Lesson 12: CI/CD and DevOps
Learning Objectives
By the end of this lesson, you will be able to:
- Implement continuous integration pipelines that automatically build, test, and validate code changes
- Design deployment pipelines for continuous delivery and deployment to production environments
- Apply containerization using Docker to create consistent, portable application environments
- Use infrastructure as code to manage and provision infrastructure through automated, version-controlled configuration
- Adopt DevOps practices that foster collaboration between development and operations for faster, more reliable releases
Introduction
Traditional software development separated development and operations into silos, creating friction that slowed releases and increased failures. Developers “threw code over the wall” to operations, who struggled to deploy and maintain unfamiliar software. This handoff approach led to long deployment cycles, environment inconsistencies (“it works on my machine”), and finger-pointing when things went wrong [1].
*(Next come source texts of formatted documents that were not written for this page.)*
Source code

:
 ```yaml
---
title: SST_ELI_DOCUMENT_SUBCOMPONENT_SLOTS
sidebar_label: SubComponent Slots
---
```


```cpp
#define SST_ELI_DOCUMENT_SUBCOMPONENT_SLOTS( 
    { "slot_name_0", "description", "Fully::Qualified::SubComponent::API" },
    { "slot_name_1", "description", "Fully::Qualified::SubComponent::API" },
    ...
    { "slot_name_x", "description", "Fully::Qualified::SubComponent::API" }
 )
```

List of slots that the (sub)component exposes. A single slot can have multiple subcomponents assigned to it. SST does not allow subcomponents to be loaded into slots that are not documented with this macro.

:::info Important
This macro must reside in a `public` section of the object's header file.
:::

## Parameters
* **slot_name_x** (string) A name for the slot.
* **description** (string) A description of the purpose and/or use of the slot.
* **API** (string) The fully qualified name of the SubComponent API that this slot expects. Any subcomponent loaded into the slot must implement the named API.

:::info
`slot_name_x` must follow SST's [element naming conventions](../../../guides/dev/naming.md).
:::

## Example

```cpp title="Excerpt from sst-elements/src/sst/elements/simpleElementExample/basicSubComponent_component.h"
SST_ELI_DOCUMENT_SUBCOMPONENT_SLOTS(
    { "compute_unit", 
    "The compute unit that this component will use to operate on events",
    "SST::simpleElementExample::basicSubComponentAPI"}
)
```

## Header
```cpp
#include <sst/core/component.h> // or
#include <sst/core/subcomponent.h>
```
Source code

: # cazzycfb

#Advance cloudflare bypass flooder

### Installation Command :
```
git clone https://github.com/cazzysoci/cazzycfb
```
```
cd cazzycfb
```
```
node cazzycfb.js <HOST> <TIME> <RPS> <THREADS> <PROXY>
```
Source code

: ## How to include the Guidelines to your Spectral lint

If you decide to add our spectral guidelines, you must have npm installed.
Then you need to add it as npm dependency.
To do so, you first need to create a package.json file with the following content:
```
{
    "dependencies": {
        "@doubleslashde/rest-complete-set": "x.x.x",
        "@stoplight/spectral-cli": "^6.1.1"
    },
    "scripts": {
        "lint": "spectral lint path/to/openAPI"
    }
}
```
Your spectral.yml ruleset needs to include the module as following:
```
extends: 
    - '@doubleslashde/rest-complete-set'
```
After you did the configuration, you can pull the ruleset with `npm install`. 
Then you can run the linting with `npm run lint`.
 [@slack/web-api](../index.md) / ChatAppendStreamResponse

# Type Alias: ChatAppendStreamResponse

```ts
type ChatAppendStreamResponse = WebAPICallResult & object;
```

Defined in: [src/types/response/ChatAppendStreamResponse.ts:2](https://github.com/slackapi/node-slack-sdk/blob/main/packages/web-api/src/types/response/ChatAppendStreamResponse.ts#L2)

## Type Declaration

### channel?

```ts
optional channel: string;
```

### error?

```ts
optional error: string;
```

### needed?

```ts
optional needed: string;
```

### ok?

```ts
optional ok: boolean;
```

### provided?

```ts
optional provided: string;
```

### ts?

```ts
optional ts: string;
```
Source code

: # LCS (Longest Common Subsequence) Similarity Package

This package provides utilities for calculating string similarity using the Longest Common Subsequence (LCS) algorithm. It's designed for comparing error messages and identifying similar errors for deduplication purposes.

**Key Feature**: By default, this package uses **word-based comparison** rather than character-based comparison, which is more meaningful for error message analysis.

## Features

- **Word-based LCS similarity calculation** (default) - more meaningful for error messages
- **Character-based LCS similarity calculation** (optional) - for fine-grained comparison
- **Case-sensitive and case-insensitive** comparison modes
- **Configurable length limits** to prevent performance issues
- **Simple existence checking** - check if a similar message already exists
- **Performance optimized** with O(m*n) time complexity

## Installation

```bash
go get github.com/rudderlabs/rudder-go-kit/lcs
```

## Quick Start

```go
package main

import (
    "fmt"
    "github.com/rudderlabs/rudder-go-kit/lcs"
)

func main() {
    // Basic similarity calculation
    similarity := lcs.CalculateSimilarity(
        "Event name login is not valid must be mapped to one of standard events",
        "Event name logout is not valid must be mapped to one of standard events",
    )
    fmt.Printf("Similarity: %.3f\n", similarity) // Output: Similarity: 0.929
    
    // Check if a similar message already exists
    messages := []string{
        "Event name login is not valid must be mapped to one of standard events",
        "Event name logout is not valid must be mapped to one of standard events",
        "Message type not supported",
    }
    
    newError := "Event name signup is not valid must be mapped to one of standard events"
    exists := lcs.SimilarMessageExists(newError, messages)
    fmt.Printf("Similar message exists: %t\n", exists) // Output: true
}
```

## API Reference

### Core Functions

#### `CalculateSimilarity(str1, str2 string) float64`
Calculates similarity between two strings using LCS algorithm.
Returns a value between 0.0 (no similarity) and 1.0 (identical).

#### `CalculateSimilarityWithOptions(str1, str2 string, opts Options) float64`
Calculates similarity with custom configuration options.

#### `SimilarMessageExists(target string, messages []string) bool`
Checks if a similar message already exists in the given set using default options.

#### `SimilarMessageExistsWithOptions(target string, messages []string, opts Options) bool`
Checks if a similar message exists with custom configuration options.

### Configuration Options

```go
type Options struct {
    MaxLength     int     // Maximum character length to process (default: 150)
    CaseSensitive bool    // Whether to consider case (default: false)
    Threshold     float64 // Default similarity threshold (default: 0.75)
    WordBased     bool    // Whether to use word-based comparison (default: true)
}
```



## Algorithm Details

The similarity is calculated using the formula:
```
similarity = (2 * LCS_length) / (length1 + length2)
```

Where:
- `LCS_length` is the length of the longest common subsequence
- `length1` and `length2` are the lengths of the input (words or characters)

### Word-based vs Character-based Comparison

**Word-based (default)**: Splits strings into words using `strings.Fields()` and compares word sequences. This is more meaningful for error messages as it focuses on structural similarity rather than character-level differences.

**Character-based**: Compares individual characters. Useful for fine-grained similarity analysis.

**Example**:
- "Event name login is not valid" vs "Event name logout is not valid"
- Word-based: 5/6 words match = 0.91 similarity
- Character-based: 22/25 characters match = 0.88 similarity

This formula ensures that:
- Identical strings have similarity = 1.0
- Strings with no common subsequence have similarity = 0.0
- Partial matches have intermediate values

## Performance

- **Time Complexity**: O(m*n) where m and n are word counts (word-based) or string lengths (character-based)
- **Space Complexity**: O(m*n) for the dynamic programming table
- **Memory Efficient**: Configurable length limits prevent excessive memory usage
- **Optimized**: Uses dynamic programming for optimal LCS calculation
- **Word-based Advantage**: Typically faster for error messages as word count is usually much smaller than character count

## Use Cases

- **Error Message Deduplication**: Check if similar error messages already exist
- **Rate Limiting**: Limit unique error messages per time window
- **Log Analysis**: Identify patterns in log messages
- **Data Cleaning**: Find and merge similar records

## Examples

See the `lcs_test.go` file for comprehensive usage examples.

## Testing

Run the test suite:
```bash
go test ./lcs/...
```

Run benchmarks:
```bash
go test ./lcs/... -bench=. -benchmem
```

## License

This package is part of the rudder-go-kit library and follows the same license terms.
DevOps emerged to break down these silos, fostering collaboration between development and operations through shared responsibilities, automated processes, and cultural change. The goal: enable teams to build, test, and release software rapidly, frequently, and reliably. Companies practicing DevOps deploy hundreds of times daily while maintaining high quality—something impossible with traditional approaches [2].
Continuous Integration (CI) and Continuous Deployment (CD) are DevOps’s technical foundations. CI automatically builds and tests every code change, catching integration problems immediately. CD extends CI by automatically deploying changes to production after passing tests. Together, CI/CD enables the rapid release cycles that define modern software development [3].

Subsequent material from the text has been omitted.